▸ What to produce
All lines in the records below with the word "typicode" must be returned.

--- START ---

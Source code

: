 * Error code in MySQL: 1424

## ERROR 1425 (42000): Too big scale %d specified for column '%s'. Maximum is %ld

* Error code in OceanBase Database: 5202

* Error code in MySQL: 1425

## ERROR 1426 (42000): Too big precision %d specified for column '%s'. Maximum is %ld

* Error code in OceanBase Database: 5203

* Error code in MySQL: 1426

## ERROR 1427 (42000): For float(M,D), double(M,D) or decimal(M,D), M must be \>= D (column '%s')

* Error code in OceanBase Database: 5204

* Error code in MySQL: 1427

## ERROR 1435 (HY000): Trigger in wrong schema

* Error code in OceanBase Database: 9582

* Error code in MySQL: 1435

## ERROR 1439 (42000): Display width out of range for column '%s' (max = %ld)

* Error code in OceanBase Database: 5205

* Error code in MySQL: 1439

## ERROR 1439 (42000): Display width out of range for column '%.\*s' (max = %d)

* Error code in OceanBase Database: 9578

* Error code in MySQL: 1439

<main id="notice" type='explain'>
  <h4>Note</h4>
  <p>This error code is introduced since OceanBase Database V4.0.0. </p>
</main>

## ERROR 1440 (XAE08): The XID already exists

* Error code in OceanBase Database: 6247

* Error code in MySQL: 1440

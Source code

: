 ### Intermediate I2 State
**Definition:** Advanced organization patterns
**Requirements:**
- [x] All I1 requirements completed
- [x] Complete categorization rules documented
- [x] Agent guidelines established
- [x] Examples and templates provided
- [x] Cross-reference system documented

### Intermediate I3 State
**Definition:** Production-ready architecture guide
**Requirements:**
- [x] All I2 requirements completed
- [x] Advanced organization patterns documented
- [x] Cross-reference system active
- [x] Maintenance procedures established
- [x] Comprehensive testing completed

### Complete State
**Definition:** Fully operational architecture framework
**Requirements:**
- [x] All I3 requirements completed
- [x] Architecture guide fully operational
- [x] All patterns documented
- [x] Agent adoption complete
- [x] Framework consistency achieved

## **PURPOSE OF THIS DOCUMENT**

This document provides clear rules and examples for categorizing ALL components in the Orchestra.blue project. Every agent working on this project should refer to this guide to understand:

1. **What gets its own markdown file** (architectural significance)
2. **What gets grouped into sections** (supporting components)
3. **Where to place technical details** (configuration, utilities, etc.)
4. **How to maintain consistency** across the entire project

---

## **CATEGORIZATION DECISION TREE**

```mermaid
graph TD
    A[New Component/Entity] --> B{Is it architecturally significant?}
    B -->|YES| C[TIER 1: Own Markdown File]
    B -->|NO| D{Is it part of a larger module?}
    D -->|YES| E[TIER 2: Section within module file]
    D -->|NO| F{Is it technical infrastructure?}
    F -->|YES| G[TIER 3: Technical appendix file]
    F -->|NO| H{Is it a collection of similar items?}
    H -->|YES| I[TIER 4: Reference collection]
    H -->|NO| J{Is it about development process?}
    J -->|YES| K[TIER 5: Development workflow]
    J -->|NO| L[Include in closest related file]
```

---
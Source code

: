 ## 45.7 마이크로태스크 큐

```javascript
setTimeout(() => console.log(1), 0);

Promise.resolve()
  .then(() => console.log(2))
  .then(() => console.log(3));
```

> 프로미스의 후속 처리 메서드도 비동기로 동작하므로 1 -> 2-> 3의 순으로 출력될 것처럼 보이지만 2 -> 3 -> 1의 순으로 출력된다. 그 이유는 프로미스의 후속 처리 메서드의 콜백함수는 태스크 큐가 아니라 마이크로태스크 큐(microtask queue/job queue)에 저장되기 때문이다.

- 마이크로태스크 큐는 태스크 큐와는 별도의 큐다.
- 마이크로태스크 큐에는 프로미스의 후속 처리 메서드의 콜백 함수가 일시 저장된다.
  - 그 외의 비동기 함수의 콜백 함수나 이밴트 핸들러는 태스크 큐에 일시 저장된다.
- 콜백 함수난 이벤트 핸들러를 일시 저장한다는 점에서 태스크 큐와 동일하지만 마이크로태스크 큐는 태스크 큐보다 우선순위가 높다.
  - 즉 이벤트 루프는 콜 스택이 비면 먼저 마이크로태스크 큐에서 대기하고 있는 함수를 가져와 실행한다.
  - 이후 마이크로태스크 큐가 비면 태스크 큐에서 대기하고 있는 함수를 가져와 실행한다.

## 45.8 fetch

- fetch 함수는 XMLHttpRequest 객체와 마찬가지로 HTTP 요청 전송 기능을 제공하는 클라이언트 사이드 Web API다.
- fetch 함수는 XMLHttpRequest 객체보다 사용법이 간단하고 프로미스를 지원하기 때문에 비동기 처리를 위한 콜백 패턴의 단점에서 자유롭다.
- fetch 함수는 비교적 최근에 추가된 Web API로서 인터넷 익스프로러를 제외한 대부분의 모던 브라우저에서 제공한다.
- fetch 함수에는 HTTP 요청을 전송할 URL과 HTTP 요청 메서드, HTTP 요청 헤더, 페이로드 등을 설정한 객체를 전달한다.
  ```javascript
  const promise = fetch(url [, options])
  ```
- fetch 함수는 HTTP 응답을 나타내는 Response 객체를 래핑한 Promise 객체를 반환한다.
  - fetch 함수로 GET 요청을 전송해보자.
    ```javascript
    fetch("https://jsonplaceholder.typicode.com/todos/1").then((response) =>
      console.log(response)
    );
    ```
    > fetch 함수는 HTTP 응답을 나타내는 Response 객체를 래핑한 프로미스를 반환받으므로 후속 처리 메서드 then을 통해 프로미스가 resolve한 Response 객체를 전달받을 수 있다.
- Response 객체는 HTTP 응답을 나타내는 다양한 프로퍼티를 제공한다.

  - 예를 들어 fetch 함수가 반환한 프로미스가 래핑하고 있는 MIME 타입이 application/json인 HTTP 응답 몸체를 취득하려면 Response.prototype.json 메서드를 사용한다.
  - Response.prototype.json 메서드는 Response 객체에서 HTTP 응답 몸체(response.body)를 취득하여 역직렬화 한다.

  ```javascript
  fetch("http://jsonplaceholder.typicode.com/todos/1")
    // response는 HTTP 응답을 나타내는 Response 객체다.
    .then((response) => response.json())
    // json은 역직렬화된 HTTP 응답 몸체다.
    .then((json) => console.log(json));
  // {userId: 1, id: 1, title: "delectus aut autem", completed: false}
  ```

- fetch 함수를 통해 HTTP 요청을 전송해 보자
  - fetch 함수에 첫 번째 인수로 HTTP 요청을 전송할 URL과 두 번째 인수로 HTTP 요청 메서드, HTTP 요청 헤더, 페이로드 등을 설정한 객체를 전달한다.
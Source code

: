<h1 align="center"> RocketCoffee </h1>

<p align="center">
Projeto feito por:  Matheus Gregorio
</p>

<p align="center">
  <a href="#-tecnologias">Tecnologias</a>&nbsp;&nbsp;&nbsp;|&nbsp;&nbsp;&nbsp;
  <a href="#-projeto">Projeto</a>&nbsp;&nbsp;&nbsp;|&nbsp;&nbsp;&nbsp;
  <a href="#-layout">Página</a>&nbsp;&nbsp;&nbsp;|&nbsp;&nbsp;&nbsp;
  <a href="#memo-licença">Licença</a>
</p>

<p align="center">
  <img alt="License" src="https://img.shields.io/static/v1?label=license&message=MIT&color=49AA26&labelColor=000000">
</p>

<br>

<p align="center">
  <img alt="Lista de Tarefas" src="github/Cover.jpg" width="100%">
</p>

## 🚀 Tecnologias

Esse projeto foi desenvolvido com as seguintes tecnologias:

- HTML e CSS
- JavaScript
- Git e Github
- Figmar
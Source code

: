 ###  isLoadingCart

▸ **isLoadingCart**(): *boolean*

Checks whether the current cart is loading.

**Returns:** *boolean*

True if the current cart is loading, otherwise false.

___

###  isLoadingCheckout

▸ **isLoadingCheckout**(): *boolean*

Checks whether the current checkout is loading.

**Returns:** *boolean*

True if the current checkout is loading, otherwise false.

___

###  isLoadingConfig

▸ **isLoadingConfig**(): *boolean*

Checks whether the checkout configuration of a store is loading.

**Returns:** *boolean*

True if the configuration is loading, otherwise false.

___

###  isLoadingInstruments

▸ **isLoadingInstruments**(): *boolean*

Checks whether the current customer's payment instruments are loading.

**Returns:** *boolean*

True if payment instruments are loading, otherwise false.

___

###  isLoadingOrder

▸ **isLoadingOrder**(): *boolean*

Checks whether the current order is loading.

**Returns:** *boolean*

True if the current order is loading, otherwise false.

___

--- END ---

▸ Response to this exercise
    fetch("https://jsonplaceholder.typicode.com/todos/1").then((response) =>
  fetch("http://jsonplaceholder.typicode.com/todos/1")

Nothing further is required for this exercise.